Dès le départ de Greer, Bill se retrouve propulsé leader. Pour lui, continuer sans elle n'a pas de sens. Il répond publiquement à Germaine en lui rendant hommage et en déclarant :"J'ai démissionné par sympathie pour votre déception envers SUCK. Nous l'avons tous fait." 

C'est ainsi que s'arrête brutalement l'histoire du premier magazine sexuel européen. 

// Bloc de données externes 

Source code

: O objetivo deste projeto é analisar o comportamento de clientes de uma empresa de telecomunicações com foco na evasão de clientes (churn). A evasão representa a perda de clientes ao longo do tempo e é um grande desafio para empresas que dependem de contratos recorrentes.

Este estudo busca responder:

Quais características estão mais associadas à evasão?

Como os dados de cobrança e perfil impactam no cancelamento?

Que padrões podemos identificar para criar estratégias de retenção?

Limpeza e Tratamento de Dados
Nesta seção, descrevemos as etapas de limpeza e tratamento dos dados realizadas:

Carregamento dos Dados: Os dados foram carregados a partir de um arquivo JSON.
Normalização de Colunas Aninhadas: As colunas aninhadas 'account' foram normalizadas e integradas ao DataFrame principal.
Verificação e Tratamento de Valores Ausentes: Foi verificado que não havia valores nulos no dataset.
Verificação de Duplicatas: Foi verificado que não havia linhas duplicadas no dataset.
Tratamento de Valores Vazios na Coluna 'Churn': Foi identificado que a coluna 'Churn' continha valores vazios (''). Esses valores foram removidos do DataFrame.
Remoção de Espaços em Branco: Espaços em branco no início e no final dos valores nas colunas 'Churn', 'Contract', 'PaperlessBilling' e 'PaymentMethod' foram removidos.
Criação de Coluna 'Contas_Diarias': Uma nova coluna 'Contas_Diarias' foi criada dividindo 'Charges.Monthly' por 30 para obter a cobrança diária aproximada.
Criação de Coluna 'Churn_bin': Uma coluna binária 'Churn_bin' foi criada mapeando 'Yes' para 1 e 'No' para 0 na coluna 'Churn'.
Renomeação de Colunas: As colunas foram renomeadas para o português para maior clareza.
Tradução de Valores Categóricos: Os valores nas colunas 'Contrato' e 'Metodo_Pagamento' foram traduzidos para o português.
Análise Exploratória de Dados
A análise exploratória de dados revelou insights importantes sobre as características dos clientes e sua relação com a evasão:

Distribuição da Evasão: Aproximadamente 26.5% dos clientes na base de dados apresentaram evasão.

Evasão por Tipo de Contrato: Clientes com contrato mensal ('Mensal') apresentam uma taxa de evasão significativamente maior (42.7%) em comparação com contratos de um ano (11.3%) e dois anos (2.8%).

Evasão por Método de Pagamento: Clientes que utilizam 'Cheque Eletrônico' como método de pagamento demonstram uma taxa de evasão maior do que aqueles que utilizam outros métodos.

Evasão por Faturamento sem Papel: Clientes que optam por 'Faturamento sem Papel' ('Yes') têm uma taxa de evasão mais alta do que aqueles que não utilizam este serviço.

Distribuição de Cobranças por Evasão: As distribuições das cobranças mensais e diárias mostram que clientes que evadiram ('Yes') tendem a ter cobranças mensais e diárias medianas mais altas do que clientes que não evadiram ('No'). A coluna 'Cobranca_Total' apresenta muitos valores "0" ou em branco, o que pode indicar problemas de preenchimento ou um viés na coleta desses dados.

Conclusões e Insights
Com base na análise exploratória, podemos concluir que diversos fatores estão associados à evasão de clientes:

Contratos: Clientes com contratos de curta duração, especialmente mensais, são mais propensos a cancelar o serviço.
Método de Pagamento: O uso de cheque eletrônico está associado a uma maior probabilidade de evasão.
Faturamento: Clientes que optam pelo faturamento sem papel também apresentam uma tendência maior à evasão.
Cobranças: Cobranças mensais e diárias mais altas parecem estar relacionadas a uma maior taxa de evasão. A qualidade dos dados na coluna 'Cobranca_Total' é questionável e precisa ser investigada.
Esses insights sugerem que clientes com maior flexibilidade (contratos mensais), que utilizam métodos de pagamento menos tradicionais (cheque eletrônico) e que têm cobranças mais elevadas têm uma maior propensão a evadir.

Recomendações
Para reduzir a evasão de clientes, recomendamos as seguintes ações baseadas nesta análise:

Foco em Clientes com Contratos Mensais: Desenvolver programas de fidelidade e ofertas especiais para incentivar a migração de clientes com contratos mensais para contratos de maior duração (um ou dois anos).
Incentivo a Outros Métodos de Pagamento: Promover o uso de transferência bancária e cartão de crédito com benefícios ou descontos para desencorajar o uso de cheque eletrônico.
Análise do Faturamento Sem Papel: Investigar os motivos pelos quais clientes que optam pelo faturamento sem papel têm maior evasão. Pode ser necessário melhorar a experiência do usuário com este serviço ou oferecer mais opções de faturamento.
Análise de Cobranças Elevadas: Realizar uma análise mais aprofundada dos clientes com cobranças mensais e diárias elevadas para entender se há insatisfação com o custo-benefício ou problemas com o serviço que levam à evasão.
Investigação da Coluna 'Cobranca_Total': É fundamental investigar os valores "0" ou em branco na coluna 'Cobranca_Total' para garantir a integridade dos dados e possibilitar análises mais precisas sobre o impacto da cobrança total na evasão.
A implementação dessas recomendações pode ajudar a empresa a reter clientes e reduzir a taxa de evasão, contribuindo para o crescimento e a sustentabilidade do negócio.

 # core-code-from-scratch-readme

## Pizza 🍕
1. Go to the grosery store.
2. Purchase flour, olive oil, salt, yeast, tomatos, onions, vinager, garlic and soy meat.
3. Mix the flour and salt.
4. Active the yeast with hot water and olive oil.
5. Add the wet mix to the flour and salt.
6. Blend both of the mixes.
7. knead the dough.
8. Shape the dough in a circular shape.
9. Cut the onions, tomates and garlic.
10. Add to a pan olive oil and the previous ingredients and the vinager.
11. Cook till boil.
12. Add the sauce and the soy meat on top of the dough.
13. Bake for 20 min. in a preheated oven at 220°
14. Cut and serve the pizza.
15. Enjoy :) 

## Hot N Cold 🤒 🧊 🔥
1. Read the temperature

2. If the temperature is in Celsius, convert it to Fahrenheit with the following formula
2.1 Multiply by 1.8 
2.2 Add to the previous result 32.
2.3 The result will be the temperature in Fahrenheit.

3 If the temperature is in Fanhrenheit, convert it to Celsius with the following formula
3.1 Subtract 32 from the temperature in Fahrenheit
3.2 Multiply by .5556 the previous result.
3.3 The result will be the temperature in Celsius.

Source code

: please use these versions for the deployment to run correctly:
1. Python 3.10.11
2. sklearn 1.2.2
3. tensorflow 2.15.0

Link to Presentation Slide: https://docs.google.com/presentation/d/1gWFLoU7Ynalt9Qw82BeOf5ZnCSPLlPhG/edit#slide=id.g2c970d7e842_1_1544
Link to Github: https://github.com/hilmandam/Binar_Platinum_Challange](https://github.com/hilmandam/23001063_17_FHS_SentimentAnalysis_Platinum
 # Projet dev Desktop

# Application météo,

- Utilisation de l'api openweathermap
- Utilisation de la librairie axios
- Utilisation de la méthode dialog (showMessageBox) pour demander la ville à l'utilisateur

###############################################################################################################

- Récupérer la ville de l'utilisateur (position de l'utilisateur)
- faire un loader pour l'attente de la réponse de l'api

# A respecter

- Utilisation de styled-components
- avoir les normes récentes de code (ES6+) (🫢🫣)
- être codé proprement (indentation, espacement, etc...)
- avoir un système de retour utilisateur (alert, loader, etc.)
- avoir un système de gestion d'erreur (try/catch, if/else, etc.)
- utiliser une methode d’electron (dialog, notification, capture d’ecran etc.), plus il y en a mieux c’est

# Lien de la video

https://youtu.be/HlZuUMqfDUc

Malgré sa mort prématurée, l'héritage de SUCK est immense. Il a ouvert la voie à un nouveau terrain d'expression sur la sexualité, a libéré la parole de nombreuses minorités et a propulsé un nouveau genre de presse écrite. Pour la journaliste, Alison M. Gingeras, qui a d’ailleurs je pense écrit l’article le plus complet d’internet sur le sujet, je cite “Cette positivité sexuelle féministe a atteint son apogée dialectique quatre ans après la dissolution du magazine, avec la publication de Weird Fucks de Tillman . Le récit romancé des relations amoureuses de l'auteure à Amsterdam et à New York sert de conclusion officieuse à toute la saga de la famille Suck . Malgré la franchise de son titre, la nouvelle offre plus qu'un simple récit littéraire des expériences d'une femme aux prises avec la révolution sexuelle. Si la thèse défendue était l'abondance hétérosexuelle masculiniste de « l'âge d'or du porno », et Suck l'antithèse polysexuelle féministe, alors Weird Fucks pourrait en être la synthèse.”

L'ensemble des 8 numéros de SUCK publiés entre 1969 & 1974.